El pensamiento, nos decía Heidegger, no es un mero medio para el conocimiento. Es el camino, vecino a la poesía, “que abre surcos en el campo del ser”. Y, retomando a Nietzsche, podríamos decir con él: “nuestro pensamiento debe tener la vigorosa fragancia de un campo de trigo en una tarde de verano”, ¿acaso somos capaces todos de olfatear esa fragancia?, ¿qué sentidos hemos perdido si nuestro pensar ha dejado de verse embriagado por semejantes aromas campestres? El mundo lleno de palabras y versos de Juan traía consigo esos olores del campo profundo, de caballos y sulkys en tardes primaverales, de calles con voces infantiles y quetupíes-bichofeos interrogándonos en su piar. Pájaros que atraviesan las siestas, llevando en sus alas toda la felicidad de un niño, pues solo ellos son capaces de “celebrar la fiesta de la tierra”. ¡Ah!, si pudiera recuperar esos aromas infantiles, “la calle súbitamente desierta de niños / arrastra un aire demente, perdido / Ah, si pudiera poblar la tierra de nuevo / con flores y campanas / con una sola lágrima / Si pudiera ser, Dios, esa palabra / ese viento lleno de polen / que nos trae la risa / Estallaría en nosotros un cielo / una primavera / hecha de luz y de pájaros” (Juan González, Si se pudiera).

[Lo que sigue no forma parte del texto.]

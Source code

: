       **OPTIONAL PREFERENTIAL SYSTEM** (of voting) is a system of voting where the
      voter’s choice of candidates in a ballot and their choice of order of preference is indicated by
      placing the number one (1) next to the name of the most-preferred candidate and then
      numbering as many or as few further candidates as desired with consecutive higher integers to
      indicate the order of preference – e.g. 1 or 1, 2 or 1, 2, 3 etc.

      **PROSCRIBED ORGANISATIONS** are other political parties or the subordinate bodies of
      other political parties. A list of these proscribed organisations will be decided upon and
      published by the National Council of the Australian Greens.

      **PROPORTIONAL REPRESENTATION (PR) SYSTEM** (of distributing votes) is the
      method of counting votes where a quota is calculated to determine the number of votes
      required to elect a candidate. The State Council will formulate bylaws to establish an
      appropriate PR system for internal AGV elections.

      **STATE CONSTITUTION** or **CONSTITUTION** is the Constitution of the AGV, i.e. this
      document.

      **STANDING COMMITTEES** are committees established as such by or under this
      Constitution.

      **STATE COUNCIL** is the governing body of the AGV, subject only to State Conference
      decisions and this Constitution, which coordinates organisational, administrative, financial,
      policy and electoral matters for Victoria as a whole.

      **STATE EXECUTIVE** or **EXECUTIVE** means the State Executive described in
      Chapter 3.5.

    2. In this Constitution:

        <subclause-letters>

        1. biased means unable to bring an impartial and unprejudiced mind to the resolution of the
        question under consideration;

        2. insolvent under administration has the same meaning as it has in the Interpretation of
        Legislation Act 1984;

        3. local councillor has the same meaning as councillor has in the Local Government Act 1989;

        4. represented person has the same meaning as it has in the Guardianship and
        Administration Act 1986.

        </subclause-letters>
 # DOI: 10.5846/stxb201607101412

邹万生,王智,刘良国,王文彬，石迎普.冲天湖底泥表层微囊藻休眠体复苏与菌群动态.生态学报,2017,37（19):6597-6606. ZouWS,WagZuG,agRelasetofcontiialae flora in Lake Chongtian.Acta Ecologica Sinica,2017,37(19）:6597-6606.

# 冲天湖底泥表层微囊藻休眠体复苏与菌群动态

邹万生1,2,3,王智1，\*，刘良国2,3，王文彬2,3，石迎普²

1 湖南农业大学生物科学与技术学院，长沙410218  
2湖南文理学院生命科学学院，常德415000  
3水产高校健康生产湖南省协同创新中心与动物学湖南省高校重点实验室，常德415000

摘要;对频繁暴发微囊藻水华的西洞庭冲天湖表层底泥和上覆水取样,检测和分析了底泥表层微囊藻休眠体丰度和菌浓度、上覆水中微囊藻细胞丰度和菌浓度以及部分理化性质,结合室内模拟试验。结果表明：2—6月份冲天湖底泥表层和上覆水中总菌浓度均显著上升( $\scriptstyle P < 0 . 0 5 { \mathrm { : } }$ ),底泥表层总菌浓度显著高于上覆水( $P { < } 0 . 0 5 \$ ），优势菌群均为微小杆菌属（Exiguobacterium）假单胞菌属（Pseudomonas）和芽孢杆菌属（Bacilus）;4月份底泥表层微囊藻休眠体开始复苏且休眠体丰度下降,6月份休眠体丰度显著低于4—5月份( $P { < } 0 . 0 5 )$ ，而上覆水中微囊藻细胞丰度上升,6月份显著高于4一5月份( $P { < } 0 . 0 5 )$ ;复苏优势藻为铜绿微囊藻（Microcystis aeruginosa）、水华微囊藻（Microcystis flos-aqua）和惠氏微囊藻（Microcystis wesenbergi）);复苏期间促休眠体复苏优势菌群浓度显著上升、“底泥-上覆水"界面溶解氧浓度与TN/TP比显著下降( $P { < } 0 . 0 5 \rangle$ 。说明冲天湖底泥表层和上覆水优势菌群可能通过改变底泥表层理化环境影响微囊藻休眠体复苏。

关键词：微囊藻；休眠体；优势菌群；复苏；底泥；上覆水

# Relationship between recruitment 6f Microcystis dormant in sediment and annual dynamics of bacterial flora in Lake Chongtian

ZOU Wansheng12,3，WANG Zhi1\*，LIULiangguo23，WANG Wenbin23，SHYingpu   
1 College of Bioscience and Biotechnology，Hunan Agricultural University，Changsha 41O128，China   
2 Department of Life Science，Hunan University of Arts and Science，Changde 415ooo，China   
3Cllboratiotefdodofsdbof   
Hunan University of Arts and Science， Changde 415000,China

Quizá podría afirmar, casi de manera rotunda, que mi abuelo Juan fue el primer transterrado de la familia. El primero en huir del terror, aun sin importarle lo que dejaba atrás. En cierto modo, todos le reprochamos su ausencia. De distintas maneras, la idea de abandono paterno estuvo presente en todos y fue cobrando forma de rencor con el paso de los años en cada uno de nosotros, cada cual con su dolor particular. Mi abuela tuvo que enfrentarse sola a la desaparición de un hijo, al cautiverio de otro, debió asumir mi crianza con apenas año y medio, y sobrellevar la melancolía endémica de su hijo menor, cuya alma también ha caminado siempre por los senderos de la poesía. Fue ella la que abandonó a golpes su timidez crónica para enfrentarse a genocidas y torturadores, para recorrer, conmigo en brazos, las cloacas y pasadizos subterráneos de ese país dictatorial. Juan nunca estuvo presente. Acaso una vez visitó un penal; sin embargo, nunca llamó a la puerta de un asesino para preguntar por el destino de su hijo. No sabemos si pasó noches en vela. Ni si lloró de incertidumbre, impotencia y dolor. Pero sí que no sufrió allanamientos. Tampoco lo requisaron en trenes, colectivos y salas de espera. Mucho menos lo torturaron, golpearon o humillaron. La dictadura la vivió de lejos, a miles de kilómetros de distancia, en debates literarios que tenían lugar por aquel entonces en célebres cafeterías madrileñas. Juan, el quitilipi, habitaba el espacio de la lengua, aquella que inventa el mundo, mientras el mundo se desmoronaba a nuestro alrededor. Escribió sus libros más bellos en esa época, fue sin embargo incapaz de escribir ni siquiera una línea de un habeas corpus. Tuvo hijos nuevos, conoció a mujeres hermosas al tiempo que el silencio y la iniquidad dejaban desiertas las calles que otrora había recorrido. Cuentan, sin embargo, que al enterarse de la desaparición de mi tío Hernán, una tristeza infinita hizo que se encerrara en su cuarto durante semanas, conmovido de espanto, paralizado de horror. Cuando atravesó el umbral de la puerta, después de días de encierro, su pelo se había teñido de blanco, “como si una luz viajara / por las cuencas de sus ojos / o en el polvo acumulado / junto a su frente” (Juan González, De ella se decía).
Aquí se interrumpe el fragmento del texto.